19世紀後半になると、チャールズヘルプという名の宣教師が、筋肉質、忠実で飼い主を守る気質、高い運動能力、優れた狩猟能力など、特定の性質を持つ犬種を作り出すために、これらの犬を選択的に交配し始めました。こうして作り出された犬は、危険に直面しても勇敢さと粘り強さを持つその狩猟能力により、ハンターの間で人気となり、ライオン狩りの犬種としての評判を得ました。
ローデシアン・リッジバックの特徴
ローデシアン・リッジバックは体高が61~69cm、体重が32~40kgになる筋肉質な大型犬です。色はライトウィートンからレッドウィートンで、短くて光沢のある毛皮を持ちます。ウィートンとは小麦のようなベージュ色のことをいいます。そして、名前の由来にもなった先祖譲りの反対方向に生えた背中の毛が特徴です。彼らの幅が広い頭蓋骨と、わずかに先細りになっている鼻口部は強力な咬合力を発揮します。また、真っすぐな背中、力強い脚を持つため、優れた持久力と敏捷性が備わっています。
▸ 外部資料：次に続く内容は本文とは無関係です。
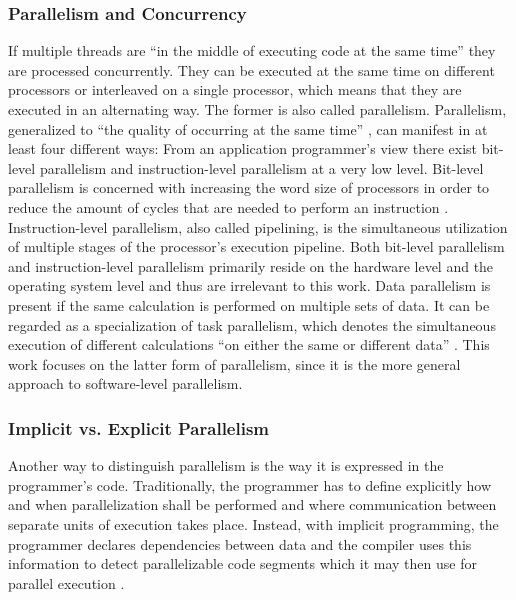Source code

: \subsubsection{Parallelism and Concurrency}
If multiple threads are ``in the middle of executing code at the same time'' \cite[p.~124(?)]{MultiProgWithJavaTech} they are processed concurrently. They can be executed at the same time on different processors or interleaved on a single processor, which means that they are executed in an alternating way. The former is also called parallelism. Parallelism, generalized to ``the quality of occurring at the same time'' \cite[p.~91]{OSs_AConceptBasedApproach}, can manifest in at least four different ways: From an application programmer's view there exist bit-level parallelism and instruction-level parallelism at a very low level. Bit-level parallelism is concerned with increasing the word size of processors in order to reduce the amount of cycles that are needed to perform an instruction \cite[p.~15]{ParCompArchitecture_HW/SW_Approach}. Instruction-level parallelism, also called pipelining, is the simultaneous utilization of multiple stages of the processor's execution pipeline. Both bit-level parallelism and instruction-level parallelism primarily reside on the hardware level and the operating system level and thus are irrelevant to this work. Data parallelism is present if the same calculation is performed on multiple sets of data. It can be regarded as a specialization of task parallelism, which denotes the simultaneous execution of different calculations ``on either the same or different data'' \cite[p.~125]{ParCompArchitecture_HW/SW_Approach}. This work focuses on the latter form of parallelism, since it is the more general approach to software-level parallelism.

\subsubsection{Implicit vs. Explicit Parallelism}
Another way to distinguish parallelism is the way it is expressed in the programmer's code. Traditionally, the programmer has to define explicitly how and when parallelization shall be performed and where communication between separate units of execution takes place. Instead, with implicit programming, the programmer declares dependencies between data and the compiler uses this information to detect parallelizable code segments which it may then use for parallel execution \cite[p.~334]{ParallelScientificComputing}.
アフリカン・ライオン・ハウンドと呼ばれる恐ろしい別名は、彼らを気性が荒く、制御するのが難しい犬種と感じさせるかもしれません。しかし、実際にはローデシアン・リッジバックはその忠誠心の高さ、知性、愛情ぶかい性質で知られています。この犬種はもともと狩猟用に飼育されていたため、激しく防衛的になることもありますが、家族とみなす人すべてに対しては非常に優しく、愛情にあふれています。また、彼らは見知らぬ人や動物に対しては警戒心が強くなるため、優れた番犬になります。
ローデシアン・リッジバックの飼育と訓練
ローデシアン・リッジバックは体力のある犬種のため、十分な運動と刺激が必要です。彼らは生まれながらのアスリートであり、草原を走ったり、山を駆け上ったりなどの活動に優れています。そのため、リードでつなぐか、しっかりと柵で囲った庭で飼うことが重要です。
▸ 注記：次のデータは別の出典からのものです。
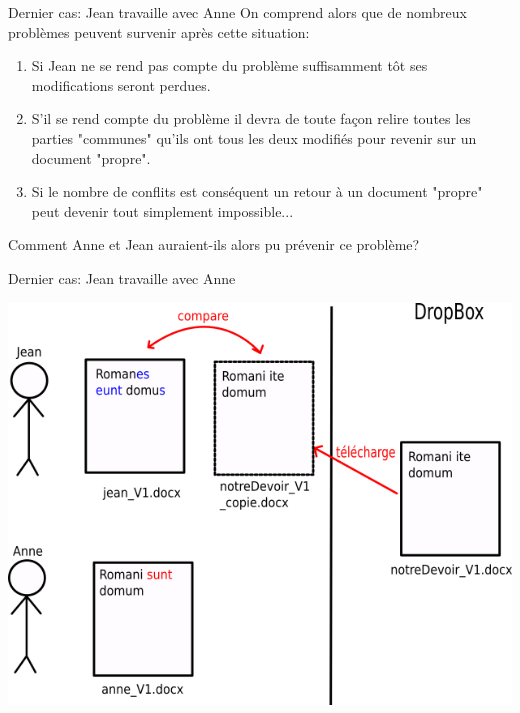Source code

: \documentclass{beamer}
\begin{document}
\begin{frame}{Dernier cas: Jean travaille avec Anne}
On comprend alors que de nombreux problèmes peuvent survenir après cette situation:
\medskip
\begin{enumerate}
    \item Si Jean ne se rend pas compte du problème suffisamment tôt ses modifications seront perdues.
    \item S'il se rend compte du problème il devra de toute façon relire toutes les parties "communes" qu'ils ont tous les deux modifiés pour revenir sur un document "propre".
    \item Si le nombre de conflits est conséquent un retour à un document "propre" peut devenir tout simplement impossible...
\end{enumerate}
\medskip
Comment Anne et Jean auraient-ils alors pu prévenir ce problème?
\end{frame}

\begin{frame}{Dernier cas: Jean travaille avec Anne}
\begin{center}
    \includegraphics[scale=0.4]{images/lastScenario/lastScenario_pullpush1.png}
\end{center}
\end{frame}
\end{document}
また、ローデシアンリッジバックは頑固で独立心が強いため、特に社会化トレーニングを必要とします。そして、この犬種は新しい命令の習得が遅いため、訓練の一貫性と忍耐も重要です。したがって、農家は通常、若いうちから訓練を開始し、さまざまな方法を使用して彼らの本能と能力の両方を開発する必要がありました。
ローデシアン・リッジバックのトレーニングの中心は主に、追跡と狩りを教えることです。農家はまず子犬を平原に連れ出し、嗅覚などのさまざまな感覚にさらして追跡能力を開発するのを助長しました。こうして犬が成長するにつれて、特定の種類の獲物を追跡したり、他の犬と群れで行動したりするなど、より複雑なタスクに徐々に慣らしていきます。このとき、見慣れない動物を警戒し、潜在的な脅威から自分の縄張りを守ることを教えることは非常に重要でした。そのため、農家は縄張り訓練と呼ばれる方法を使用することが多く、犬を徐々に広い土地にさらし、彼らの縄張りにマーキングさせました。そして、農家は犬を制御するために良い行動に対して報酬を与え、望ましくない行動に対しては穏やかに矯正させたのです。
ライオン狩りの方法
まず、犬は通常、鋭い嗅覚を使ってライオンを追跡します。そして、ライオンを見つけると、犬の群れはさまざまな角度から近づき、吠えたて、スピードと敏捷性を使ってライオンのバランスを崩します。犬がライオンを殺すことは通常ありませんが、直接攻撃するのではなく、素早く動き回ってライオンを困惑させ、ハンターが仕留めるまで、十分な時間引きつけました。この時、強力な顎と筋肉質の体を使ってハンターからライオンを寄せ付けず、襲わせないようにもします。
現在のローデシアン・リッジバック
ただし、現代では、絶滅危惧種の狩猟が禁止されているため、ローデシアン・リッジバックは全盛期ほどライオン狩りに使われていません。そのため、今日ではローデシアン・リッジバックは主にコンパニオンアニマルとして、また、小動物の狩猟と追跡のために使用されています。
20世紀初頭になると、この犬種はヨーロッパや北米に持ち込まれ、人気を博しました。1955年には正当な犬種として公式に認められ、その忠誠心や勇敢さが高く評価されています。また、日本でも希少ですが、飼育がおこなわれています。
飼育の注意点
ライオンの殺し屋として広く知られているこの犬が、実際の家庭では非常に優れたペットになる可能性があることに驚かれることでしょう。
ただし、ローデシアンリッジバックは誰にでも向いているわけではないことに注意してください。この犬種は頑固な面があるため、適切な訓練と社会化に時間と労力を費やすことをいとわない、経験豊富で献身的な飼い主が必要です。さらに、ローデシアン・リッジバックの保護本能は、時には危険な状況を引き起こす可能性があり、新しい人や動物に会わせる際には特別な注意と配慮が必要になります。
そのため、他の犬と同様ではありますが、しっかりとリサーチを行い、ローデシアン・リッジバックがあなたとって適しているかどうかを慎重に検討することが重要です。